Description of clinical and demographic data at baseline
One hundred twenty-five patients were enrolled in this study; 100 patients with an established disease and 25 patients considered naïve.
The patients have a median age of 6.2 and 4.2 years at onset in the naïve and established cohort respectively, with a predominance of female (64% and 57% respectively). The distribution of age at onset follows a bimodal distribution, with a first peak between 1 and 4 years and a second peak between 9 and 12 years (Fig. 2).
The symptoms duration before diagnosis is respectively 10.8 and 7.3 months in the naïve and established cohort. A diagnosis delay of ≥ 12 months is associated to older age at onset and negativity of ANA. The mean body-mass index (BMI) is around the 75th percentile adjusted for sex and age for both cohorts (Table 1). All forms of JIA are represented in both cohorts, without significant differences between cohorts (Fig. 3).
Description of treatment among patients at baseline and during follow-up
In the established cohort, 98% of patients are or have been treated with methotrexate (MTX), while half had been treated with a bDMARD (most of which are still ongoing). Unsurprisingly, the patients most treated with bDMARDs have systemic arthritis, followed by extended form of oligoarthritis, enthesitis-related arthritis, RF-positive and –negative polyarthritis, and persistent form of oligoarthritis, among which respectively 77%, 76%, 73%, 50% and 40% of patients had been treated with bDMARDs.
Among the 25 naïve patients, MTX was started in 44% of patients during the 2 years of follow-up, and 2 children had started a bDMARD.

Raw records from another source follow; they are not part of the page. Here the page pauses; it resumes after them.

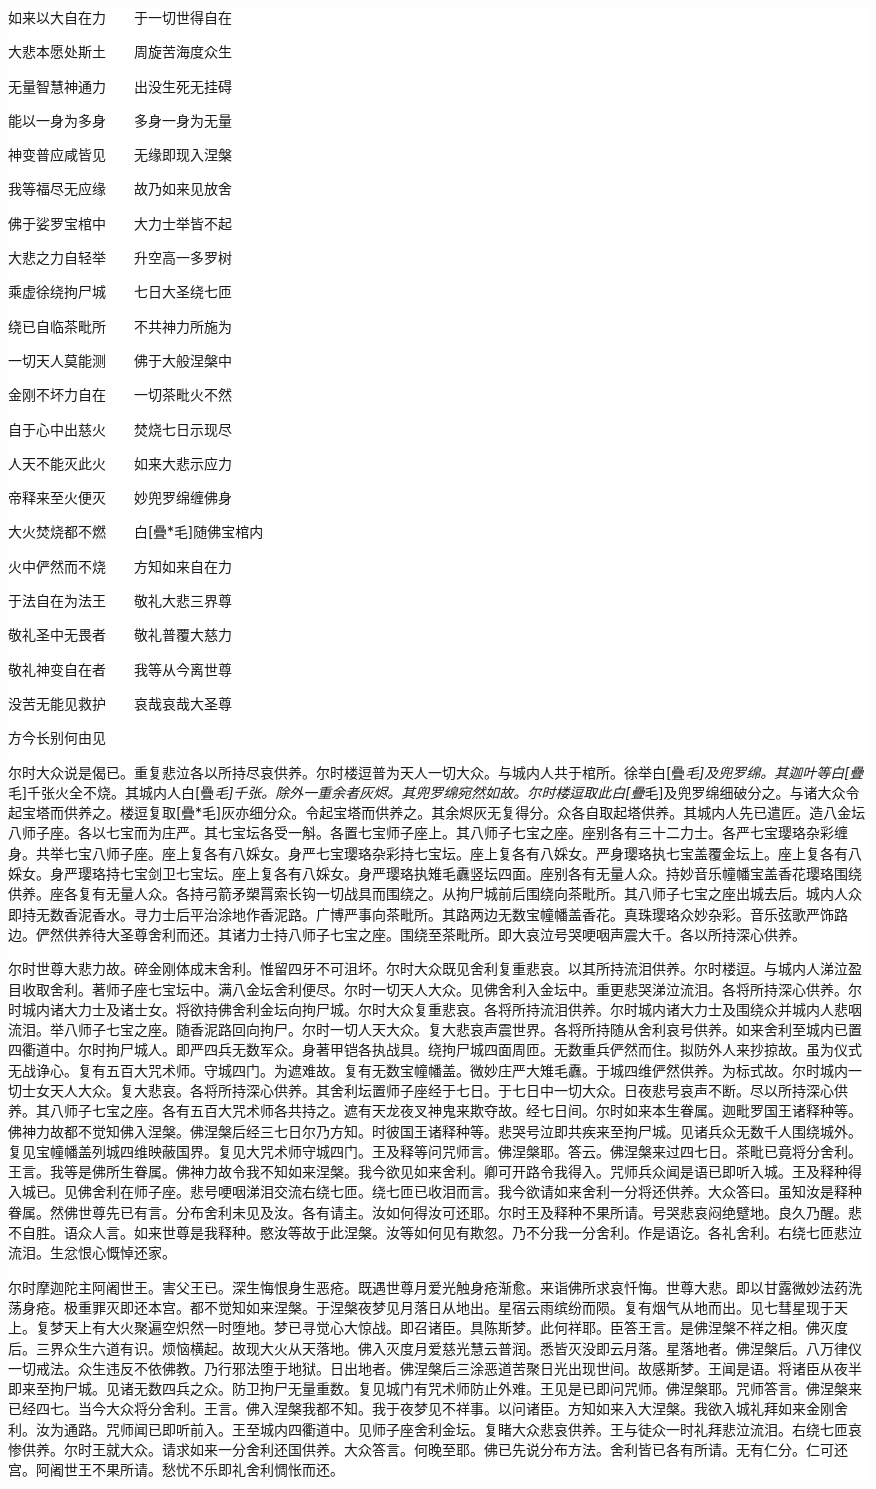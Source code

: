 如来以大自在力　　于一切世得自在  

大悲本愿处斯土　　周旋苦海度众生  

无量智慧神通力　　出没生死无挂碍  

能以一身为多身　　多身一身为无量  

神变普应咸皆见　　无缘即现入涅槃  

我等福尽无应缘　　故乃如来见放舍  

佛于娑罗宝棺中　　大力士举皆不起  

大悲之力自轻举　　升空高一多罗树  

乘虚徐绕拘尸城　　七日大圣绕七匝  

绕已自临茶毗所　　不共神力所施为  

一切天人莫能测　　佛于大般涅槃中  

金刚不坏力自在　　一切茶毗火不然  

自于心中出慈火　　焚烧七日示现尽  

人天不能灭此火　　如来大悲示应力  

帝释来至火便灭　　妙兜罗绵缠佛身  

大火焚烧都不燃　　白[疊*毛]随佛宝棺内  

火中俨然而不烧　　方知如来自在力  

于法自在为法王　　敬礼大悲三界尊  

敬礼圣中无畏者　　敬礼普覆大慈力  

敬礼神变自在者　　我等从今离世尊  

没苦无能见救护　　哀哉哀哉大圣尊  

方今长别何由见  

尔时大众说是偈已。重复悲泣各以所持尽哀供养。尔时楼逗普为天人一切大众。与城内人共于棺所。徐举白[疊*毛]及兜罗绵。其迦叶等白[疊*毛]千张火全不烧。其城内人白[疊*毛]千张。除外一重余者灰烬。其兜罗绵宛然如故。尔时楼逗取此白[疊*毛]及兜罗绵细破分之。与诸大众令起宝塔而供养之。楼逗复取[疊*毛]灰亦细分众。令起宝塔而供养之。其余烬灰无复得分。众各自取起塔供养。其城内人先已遣匠。造八金坛八师子座。各以七宝而为庄严。其七宝坛各受一斛。各置七宝师子座上。其八师子七宝之座。座别各有三十二力士。各严七宝璎珞杂彩缠身。共举七宝八师子座。座上复各有八婇女。身严七宝璎珞杂彩持七宝坛。座上复各有八婇女。严身璎珞执七宝盖覆金坛上。座上复各有八婇女。身严璎珞持七宝剑卫七宝坛。座上复各有八婇女。身严璎珞执雉毛纛竖坛四面。座别各有无量人众。持妙音乐幢幡宝盖香花璎珞围绕供养。座各复有无量人众。各持弓箭矛槊罥索长钩一切战具而围绕之。从拘尸城前后围绕向茶毗所。其八师子七宝之座出城去后。城内人众即持无数香泥香水。寻力士后平治涂地作香泥路。广博严事向茶毗所。其路两边无数宝幢幡盖香花。真珠璎珞众妙杂彩。音乐弦歌严饰路边。俨然供养待大圣尊舍利而还。其诸力士持八师子七宝之座。围绕至茶毗所。即大哀泣号哭哽咽声震大千。各以所持深心供养。  

尔时世尊大悲力故。碎金刚体成末舍利。惟留四牙不可沮坏。尔时大众既见舍利复重悲哀。以其所持流泪供养。尔时楼逗。与城内人涕泣盈目收取舍利。著师子座七宝坛中。满八金坛舍利便尽。尔时一切天人大众。见佛舍利入金坛中。重更悲哭涕泣流泪。各将所持深心供养。尔时城内诸大力士及诸士女。将欲持佛舍利金坛向拘尸城。尔时大众复重悲哀。各将所持流泪供养。尔时城内诸大力士及围绕众并城内人悲咽流泪。举八师子七宝之座。随香泥路回向拘尸。尔时一切人天大众。复大悲哀声震世界。各将所持随从舍利哀号供养。如来舍利至城内已置四衢道中。尔时拘尸城人。即严四兵无数军众。身著甲铠各执战具。绕拘尸城四面周匝。无数重兵俨然而住。拟防外人来抄掠故。虽为仪式无战诤心。复有五百大咒术师。守城四门。为遮难故。复有无数宝幢幡盖。微妙庄严大雉毛纛。于城四维俨然供养。为标式故。尔时城内一切士女天人大众。复大悲哀。各将所持深心供养。其舍利坛置师子座经于七日。于七日中一切大众。日夜悲号哀声不断。尽以所持深心供养。其八师子七宝之座。各有五百大咒术师各共持之。遮有天龙夜叉神鬼来欺夺故。经七日间。尔时如来本生眷属。迦毗罗国王诸释种等。佛神力故都不觉知佛入涅槃。佛涅槃后经三七日尔乃方知。时彼国王诸释种等。悲哭号泣即共疾来至拘尸城。见诸兵众无数千人围绕城外。复见宝幢幡盖列城四维映蔽国界。复见大咒术师守城四门。王及释等问咒师言。佛涅槃耶。答云。佛涅槃来过四七日。茶毗已竟将分舍利。王言。我等是佛所生眷属。佛神力故令我不知如来涅槃。我今欲见如来舍利。卿可开路令我得入。咒师兵众闻是语已即听入城。王及释种得入城已。见佛舍利在师子座。悲号哽咽涕泪交流右绕七匝。绕七匝已收泪而言。我今欲请如来舍利一分将还供养。大众答曰。虽知汝是释种眷属。然佛世尊先已有言。分布舍利未见及汝。各有请主。汝如何得汝可还耶。尔时王及释种不果所请。号哭悲哀闷绝躄地。良久乃醒。悲不自胜。语众人言。如来世尊是我释种。愍汝等故于此涅槃。汝等如何见有欺忽。乃不分我一分舍利。作是语讫。各礼舍利。右绕七匝悲泣流泪。生忿恨心慨悼还家。  

尔时摩迦陀主阿阇世王。害父王已。深生悔恨身生恶疮。既遇世尊月爱光触身疮渐愈。来诣佛所求哀忏悔。世尊大悲。即以甘露微妙法药洗荡身疮。极重罪灭即还本宫。都不觉知如来涅槃。于涅槃夜梦见月落日从地出。星宿云雨缤纷而陨。复有烟气从地而出。见七彗星现于天上。复梦天上有大火聚遍空炽然一时堕地。梦已寻觉心大惊战。即召诸臣。具陈斯梦。此何祥耶。臣答王言。是佛涅槃不祥之相。佛灭度后。三界众生六道有识。烦恼横起。故现大火从天落地。佛入灭度月爱慈光慧云普润。悉皆灭没即云月落。星落地者。佛涅槃后。八万律仪一切戒法。众生违反不依佛教。乃行邪法堕于地狱。日出地者。佛涅槃后三涂恶道苦聚日光出现世间。故感斯梦。王闻是语。将诸臣从夜半即来至拘尸城。见诸无数四兵之众。防卫拘尸无量重数。复见城门有咒术师防止外难。王见是已即问咒师。佛涅槃耶。咒师答言。佛涅槃来已经四七。当今大众将分舍利。王言。佛入涅槃我都不知。我于夜梦见不祥事。以问诸臣。方知如来入大涅槃。我欲入城礼拜如来金刚舍利。汝为通路。咒师闻已即听前入。王至城内四衢道中。见师子座舍利金坛。复睹大众悲哀供养。王与徒众一时礼拜悲泣流泪。右绕七匝哀惨供养。尔时王就大众。请求如来一分舍利还国供养。大众答言。何晚至耶。佛已先说分布方法。舍利皆已各有所请。无有仁分。仁可还宫。阿阇世王不果所请。愁忧不乐即礼舍利惆怅而还。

The details of these treatments are available in Supplementary material.
Approximately one-third of patients (36.8%) reported side effects during follow-up, mainly digestive intolerance (75%), followed by fatigue (11%), headache (7%), allergy at the injection site (4%) and irritability (3%).
Description of markers of auto-immunity and their relation with clinical characteristics
Positivity of ANA is found in 40% of naïve patients and 47% of established patients. Interestingly, 19% of patients developed uveitis (all appearing in oligoarthritis forms) and the occurrence of uveitis is strongly associated with the presence of ANA, underlined by an odds ratio of 6 (Table 2). Patients with uveitis are found to be significantly younger at disease onset and diagnosis with a median age of 1.8 and 1.9 years respectively, compared to 7.6 and 9.1 years respectively in unaffected patients (Table 2). In our cohort, they were also mostly female (71%).
HLA-B27 testing was performed on only 35 patients in our cohort. Among these patients, 25% of naïve patients and 37% of established patients are positive for HLA-B27.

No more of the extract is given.